L’aspettativa per dottorato di ricerca consiste nel diritto spettante al dipendente pubblico di essere collocato in aspettativa dall’amministrazione di appartenenza nel caso in cui risulti ammesso ad un corso di dottorato di ricerca presso una università. Si tratta quindi di un’aspettativa per motivi di studio e può durare per tutta la durata del dottorato di ricerca. Non deve essere confusa con i permessi studio.

Inizialmente la pubblica amministrazione era tenuta a concedere l’aspettativa al proprio dipendente ammesso ad un corso di dottorato.

Oggi, invece, a seguito della c.d riforma Gelmini – L. n. 240/2010, la concessione dell’aspettativa non è più un obbligo per la Pubblica Amministrazione ma può essere concessa previa verifica della compatibilità con le esigenze di servizio dell’amministrazione stessa.

Circa il trattamento economico spettante al dipendente pubblico che fruisce di questa aspettativa, bisogna distinguere due casi:

  • dottorato con borsa
  • o dottorato senza borsa (o con rinuncia alla stessa).

Nel primo caso, cioè quando il corso di dottorato di ricerca prevede una borsa (un compenso/assegno mensile a carico dell’università), il pubblico dipendente viene collocato in aspettativa senza assegni, cioè un’aspettativa senza retribuzione a carico dell’amministrazione pubblica di appartenenza.

Qualora, invece, il pubblico dipendente venga ammesso ad un corso di dottorato senza borsa, o nel caso in cui il lavoratore rinunci preventivamente alla borsa in questione, l’amministrazione pubblica di appartenenza è tenuta a concedere l’aspettativa retribuita, cioè con la retribuzione mensile ordinariamente versata al dipendente.

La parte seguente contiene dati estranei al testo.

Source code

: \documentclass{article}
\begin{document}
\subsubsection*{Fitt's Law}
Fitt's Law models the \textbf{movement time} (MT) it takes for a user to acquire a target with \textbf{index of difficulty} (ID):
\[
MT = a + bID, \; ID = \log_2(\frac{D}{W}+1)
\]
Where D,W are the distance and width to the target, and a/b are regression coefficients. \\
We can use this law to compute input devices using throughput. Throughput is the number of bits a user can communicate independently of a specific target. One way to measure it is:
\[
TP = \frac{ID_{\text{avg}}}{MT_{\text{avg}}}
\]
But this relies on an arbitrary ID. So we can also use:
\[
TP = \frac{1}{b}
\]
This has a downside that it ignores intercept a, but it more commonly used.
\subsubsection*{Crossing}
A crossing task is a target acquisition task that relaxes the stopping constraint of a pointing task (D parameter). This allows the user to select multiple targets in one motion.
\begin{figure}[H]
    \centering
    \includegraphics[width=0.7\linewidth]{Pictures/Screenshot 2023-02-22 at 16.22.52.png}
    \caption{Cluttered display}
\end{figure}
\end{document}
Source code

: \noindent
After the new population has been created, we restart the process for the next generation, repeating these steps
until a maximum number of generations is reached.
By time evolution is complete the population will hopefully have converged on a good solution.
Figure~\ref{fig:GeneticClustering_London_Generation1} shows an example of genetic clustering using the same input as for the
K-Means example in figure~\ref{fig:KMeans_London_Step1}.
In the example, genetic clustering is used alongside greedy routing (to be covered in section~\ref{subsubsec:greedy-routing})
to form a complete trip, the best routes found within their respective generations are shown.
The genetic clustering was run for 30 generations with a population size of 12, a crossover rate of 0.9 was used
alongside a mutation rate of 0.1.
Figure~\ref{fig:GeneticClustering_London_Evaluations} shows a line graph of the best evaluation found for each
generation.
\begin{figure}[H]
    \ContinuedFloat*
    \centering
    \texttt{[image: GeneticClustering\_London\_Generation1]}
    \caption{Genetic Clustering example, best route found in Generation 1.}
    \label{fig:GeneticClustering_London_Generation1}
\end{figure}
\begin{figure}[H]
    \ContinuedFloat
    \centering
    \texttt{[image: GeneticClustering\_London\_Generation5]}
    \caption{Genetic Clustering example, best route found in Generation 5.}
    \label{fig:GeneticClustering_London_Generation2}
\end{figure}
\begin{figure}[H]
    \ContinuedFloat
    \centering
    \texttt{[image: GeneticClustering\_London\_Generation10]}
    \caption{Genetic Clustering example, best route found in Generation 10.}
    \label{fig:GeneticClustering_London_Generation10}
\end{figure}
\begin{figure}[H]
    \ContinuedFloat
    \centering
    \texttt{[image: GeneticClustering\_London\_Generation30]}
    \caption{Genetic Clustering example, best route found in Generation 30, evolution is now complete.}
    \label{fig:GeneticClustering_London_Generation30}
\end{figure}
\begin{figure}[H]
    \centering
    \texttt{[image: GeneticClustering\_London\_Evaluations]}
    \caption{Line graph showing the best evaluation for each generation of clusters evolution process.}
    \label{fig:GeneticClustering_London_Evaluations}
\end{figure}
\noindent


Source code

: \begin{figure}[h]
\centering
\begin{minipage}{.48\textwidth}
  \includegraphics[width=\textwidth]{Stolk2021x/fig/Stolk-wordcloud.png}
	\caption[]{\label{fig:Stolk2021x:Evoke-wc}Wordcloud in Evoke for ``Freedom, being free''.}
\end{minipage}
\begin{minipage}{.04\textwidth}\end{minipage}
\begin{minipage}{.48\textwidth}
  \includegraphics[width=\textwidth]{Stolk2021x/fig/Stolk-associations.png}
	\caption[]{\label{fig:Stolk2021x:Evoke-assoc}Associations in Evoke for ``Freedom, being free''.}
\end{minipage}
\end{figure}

Il periodo di aspettativa è utile ai fini della progressione di carriera e ai fini pensionistici (pensione e liquidazione).

Tanto ciò premesso, in merito ai quesiti posti cerchiamo di andare con ordine.

Per quanto riguarda la partecipazione al concorso, riteniamo che non vi sia alcuna causa ostativa alla partecipazione (previa verifica dei requisiti previsti dal bando) in quanto comunque durante l’aspettativa si continua ad avere un rapporto di lavoro con l’amministrazione che viene soltanto “congelato” per la durata del dottorato.

Per ciò che invece concerne il secondo aspetto, ovvero la vittoria del concorso pubblico presso l’Amministrazione, questo sicuramente avrà come “conseguenza” una mutazione dello status giuridico ed economico del dipendente posto precedentemente in aspettativa.

Per forza di questo, riteniamo che se il dipendente vincitore di concorso manifesti la propria intenzione di proseguire con il Dottorato di ricerca, quest’ultimo deve necessariamente procedere con una nuova richiesta di aspettativa da inoltrare all’Amministrazione di appartenenza in quanto la stessa potrebbe anche ritenere mutate le proprie esigenze organizzative rispetto alla prima concessione.